YOUR ASSIGNMENT: When the line with "横断歩道 | おうだんほどう" is found, repeat it and all lines that follow it exactly, stopping at the end of the listing.

DATA RECORDS:
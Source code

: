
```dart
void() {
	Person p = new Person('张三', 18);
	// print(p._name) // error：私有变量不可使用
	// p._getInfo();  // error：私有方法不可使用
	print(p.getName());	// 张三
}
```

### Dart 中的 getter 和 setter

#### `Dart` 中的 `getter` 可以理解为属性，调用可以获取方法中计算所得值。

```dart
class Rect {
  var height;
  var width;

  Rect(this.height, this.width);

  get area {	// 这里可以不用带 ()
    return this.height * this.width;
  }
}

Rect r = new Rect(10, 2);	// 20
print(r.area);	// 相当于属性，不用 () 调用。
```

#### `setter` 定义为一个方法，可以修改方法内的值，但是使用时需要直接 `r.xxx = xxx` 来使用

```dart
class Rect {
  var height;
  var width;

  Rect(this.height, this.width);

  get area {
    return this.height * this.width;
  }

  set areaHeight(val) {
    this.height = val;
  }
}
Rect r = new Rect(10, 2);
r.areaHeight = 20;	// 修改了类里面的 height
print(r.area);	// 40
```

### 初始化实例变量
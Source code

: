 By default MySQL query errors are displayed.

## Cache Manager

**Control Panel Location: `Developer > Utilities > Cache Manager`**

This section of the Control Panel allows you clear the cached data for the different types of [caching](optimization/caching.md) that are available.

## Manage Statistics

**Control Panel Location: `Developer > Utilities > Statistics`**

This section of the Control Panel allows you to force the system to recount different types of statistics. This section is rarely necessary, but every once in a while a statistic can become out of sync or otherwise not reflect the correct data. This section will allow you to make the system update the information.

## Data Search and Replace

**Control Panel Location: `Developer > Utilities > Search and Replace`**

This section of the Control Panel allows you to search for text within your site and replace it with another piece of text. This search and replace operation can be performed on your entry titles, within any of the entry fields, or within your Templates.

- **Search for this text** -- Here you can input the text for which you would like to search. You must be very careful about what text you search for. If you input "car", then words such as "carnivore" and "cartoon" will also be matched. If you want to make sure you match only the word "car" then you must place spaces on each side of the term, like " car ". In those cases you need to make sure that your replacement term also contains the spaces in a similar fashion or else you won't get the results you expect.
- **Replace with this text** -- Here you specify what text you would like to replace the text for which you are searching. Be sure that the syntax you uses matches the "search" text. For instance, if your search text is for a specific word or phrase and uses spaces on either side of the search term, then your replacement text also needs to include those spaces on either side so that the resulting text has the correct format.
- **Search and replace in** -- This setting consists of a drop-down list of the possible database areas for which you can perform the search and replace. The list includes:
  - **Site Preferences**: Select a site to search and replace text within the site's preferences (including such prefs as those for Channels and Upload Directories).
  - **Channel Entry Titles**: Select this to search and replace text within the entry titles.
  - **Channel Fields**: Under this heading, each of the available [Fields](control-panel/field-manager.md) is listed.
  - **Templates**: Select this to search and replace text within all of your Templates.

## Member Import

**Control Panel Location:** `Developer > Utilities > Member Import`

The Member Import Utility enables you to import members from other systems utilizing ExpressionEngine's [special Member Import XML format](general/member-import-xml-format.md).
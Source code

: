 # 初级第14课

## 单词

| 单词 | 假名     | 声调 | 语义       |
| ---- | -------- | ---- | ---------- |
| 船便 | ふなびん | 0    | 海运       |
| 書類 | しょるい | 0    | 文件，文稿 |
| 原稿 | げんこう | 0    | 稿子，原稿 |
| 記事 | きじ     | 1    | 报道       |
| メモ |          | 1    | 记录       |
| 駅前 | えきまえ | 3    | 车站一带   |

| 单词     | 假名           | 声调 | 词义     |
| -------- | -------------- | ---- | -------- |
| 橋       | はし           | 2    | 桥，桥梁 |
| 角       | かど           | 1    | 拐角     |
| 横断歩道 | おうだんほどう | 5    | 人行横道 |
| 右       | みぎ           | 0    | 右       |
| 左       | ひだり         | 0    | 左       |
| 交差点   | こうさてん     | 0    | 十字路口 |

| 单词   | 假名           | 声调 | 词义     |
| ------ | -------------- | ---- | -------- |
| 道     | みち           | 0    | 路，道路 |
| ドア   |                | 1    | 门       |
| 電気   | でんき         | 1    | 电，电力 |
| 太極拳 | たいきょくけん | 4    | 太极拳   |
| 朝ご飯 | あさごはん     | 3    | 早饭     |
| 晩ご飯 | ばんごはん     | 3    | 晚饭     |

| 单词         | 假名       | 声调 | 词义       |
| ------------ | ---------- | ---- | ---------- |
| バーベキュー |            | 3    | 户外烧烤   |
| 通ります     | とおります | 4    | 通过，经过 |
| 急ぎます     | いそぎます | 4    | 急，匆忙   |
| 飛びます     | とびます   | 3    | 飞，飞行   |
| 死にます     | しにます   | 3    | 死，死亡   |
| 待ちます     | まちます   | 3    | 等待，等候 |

ANSWER TO THIS EXERCISE:
| 横断歩道 | おうだんほどう | 5    | 人行横道 |
| 右       | みぎ           | 0    | 右       |
| 左       | ひだり         | 0    | 左       |
| 交差点   | こうさてん     | 0    | 十字路口 |

| 单词   | 假名           | 声调 | 词义     |
| ------ | -------------- | ---- | -------- |
| 道     | みち           | 0    | 路，道路 |
| ドア   |                | 1    | 门       |
| 電気   | でんき         | 1    | 电，电力 |
| 太極拳 | たいきょくけん | 4    | 太极拳   |
| 朝ご飯 | あさごはん     | 3    | 早饭     |
| 晩ご飯 | ばんごはん     | 3    | 晚饭     |

| 单词         | 假名       | 声调 | 词义       |
| ------------ | ---------- | ---- | ---------- |
| バーベキュー |            | 3    | 户外烧烤   |
| 通ります     | とおります | 4    | 通过，经过 |
| 急ぎます     | いそぎます | 4    | 急，匆忙   |
| 飛びます     | とびます   | 3    | 飞，飞行   |
| 死にます     | しにます   | 3    | 死，死亡   |
| 待ちます     | まちます   | 3    | 等待，等候 |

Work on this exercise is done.